[DATA SHOWN — start]
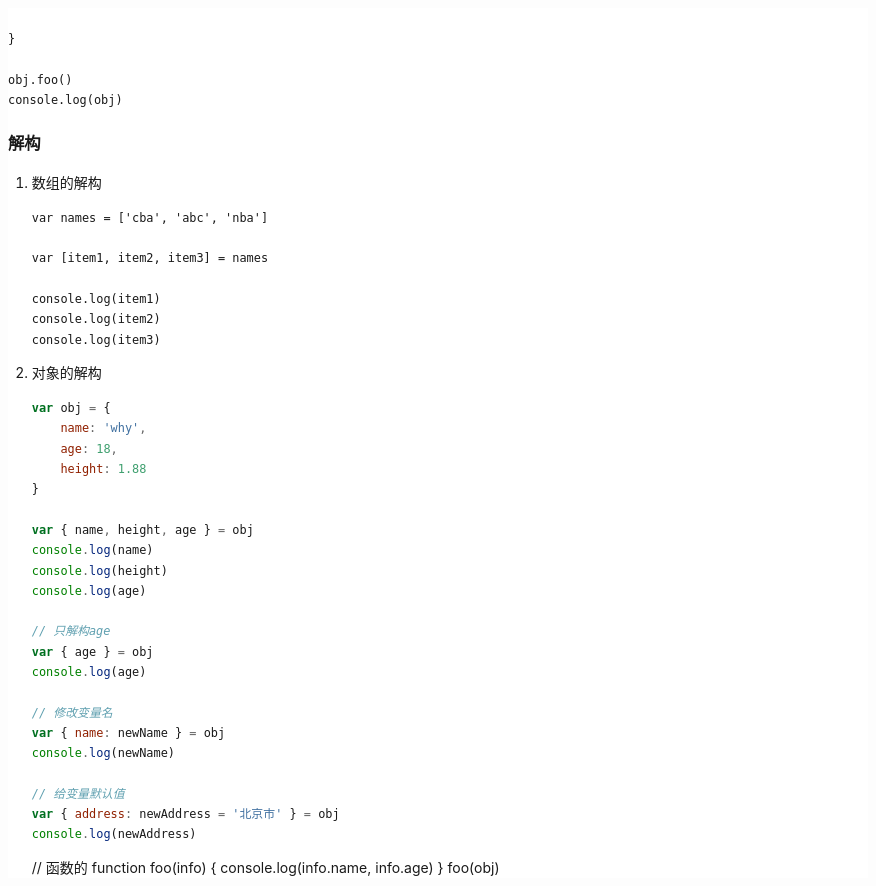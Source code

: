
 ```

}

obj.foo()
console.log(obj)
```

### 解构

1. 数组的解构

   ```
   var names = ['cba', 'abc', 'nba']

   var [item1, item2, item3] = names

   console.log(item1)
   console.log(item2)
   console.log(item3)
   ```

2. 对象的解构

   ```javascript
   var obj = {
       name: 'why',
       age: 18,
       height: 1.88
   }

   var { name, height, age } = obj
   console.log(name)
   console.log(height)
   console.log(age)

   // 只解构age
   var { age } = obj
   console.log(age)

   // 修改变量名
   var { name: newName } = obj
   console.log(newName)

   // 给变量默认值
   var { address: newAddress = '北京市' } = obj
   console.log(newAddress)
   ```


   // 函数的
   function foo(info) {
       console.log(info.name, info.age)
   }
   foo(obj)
[DATA SHOWN — finish]
THE TASK = Return each line from the entries above that includes "height".

ANSWER SPACE =
       height: 1.88
   var { name, height, age } = obj
   console.log(height)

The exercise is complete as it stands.